Starting at the first line of the data, print each line verbatim up to and including the line bearing "- Removed Multi", omitting pictures.

*** INPUT ***

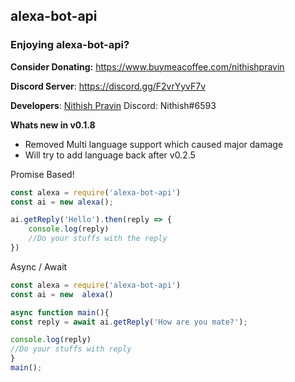 
## alexa-bot-api

### Enjoying alexa-bot-api?

**Consider Donating:**
https://www.buymeacoffee.com/nithishpravin

**Discord Server**:
https://discord.gg/F2vrYyvF7v

**Developers**:
[Nithish Pravin](https://github.com/Major-Thrust)
Discord: Nithish#6593

**Whats new in v0.1.8**
- Removed Multi language support which caused major damage
- Will try to add language back after v0.2.5

Promise Based!
```js
const alexa = require('alexa-bot-api')
const ai = new alexa();

ai.getReply('Hello').then(reply => {
    console.log(reply)
    //Do your stuffs with the reply
})
```

Async / Await
```js
const alexa = require('alexa-bot-api')
const ai = new  alexa()

async function main(){
const reply = await ai.getReply('How are you mate?');

console.log(reply)
//Do your stuffs with reply
}
main();
```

***

| THE ANSWER |
## alexa-bot-api

### Enjoying alexa-bot-api?

**Consider Donating:**
https://www.buymeacoffee.com/nithishpravin

**Discord Server**:
https://discord.gg/F2vrYyvF7v

**Developers**:
[Nithish Pravin](https://github.com/Major-Thrust)
Discord: Nithish#6593

**Whats new in v0.1.8**
- Removed Multi language support which caused major damage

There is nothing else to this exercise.